TASK TO CARRY OUT. Output, without alteration, the first line of the entries and each line after it, stopping with the line that contains "- Must maintain backward compatibility".

RECORDS SUPPLIED.
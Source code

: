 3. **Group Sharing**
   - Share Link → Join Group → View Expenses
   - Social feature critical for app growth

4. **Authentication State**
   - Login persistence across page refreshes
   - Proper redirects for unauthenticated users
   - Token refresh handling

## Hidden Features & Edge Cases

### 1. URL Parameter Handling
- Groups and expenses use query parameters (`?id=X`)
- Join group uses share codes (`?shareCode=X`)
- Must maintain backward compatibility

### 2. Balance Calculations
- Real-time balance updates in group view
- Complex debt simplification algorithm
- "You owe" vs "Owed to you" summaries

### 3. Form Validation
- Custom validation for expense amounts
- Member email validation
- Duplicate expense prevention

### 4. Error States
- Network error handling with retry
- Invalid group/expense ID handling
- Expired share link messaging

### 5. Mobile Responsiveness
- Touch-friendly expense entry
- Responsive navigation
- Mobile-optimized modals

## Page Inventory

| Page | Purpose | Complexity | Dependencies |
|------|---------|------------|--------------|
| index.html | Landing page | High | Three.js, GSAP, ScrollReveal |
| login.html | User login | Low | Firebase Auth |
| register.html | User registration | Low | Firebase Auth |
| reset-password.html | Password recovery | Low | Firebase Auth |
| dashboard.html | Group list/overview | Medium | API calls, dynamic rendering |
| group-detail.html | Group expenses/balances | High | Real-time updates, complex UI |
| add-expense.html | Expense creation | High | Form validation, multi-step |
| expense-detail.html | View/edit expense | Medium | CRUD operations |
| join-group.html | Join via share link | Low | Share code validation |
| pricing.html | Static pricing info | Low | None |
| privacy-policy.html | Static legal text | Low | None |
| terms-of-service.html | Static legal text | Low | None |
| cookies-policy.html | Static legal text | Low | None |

ANSWER BOX.
Source code

: 3. **Group Sharing**
   - Share Link → Join Group → View Expenses
   - Social feature critical for app growth

4. **Authentication State**
   - Login persistence across page refreshes
   - Proper redirects for unauthenticated users
   - Token refresh handling

## Hidden Features & Edge Cases

### 1. URL Parameter Handling
- Groups and expenses use query parameters (`?id=X`)
- Join group uses share codes (`?shareCode=X`)
- Must maintain backward compatibility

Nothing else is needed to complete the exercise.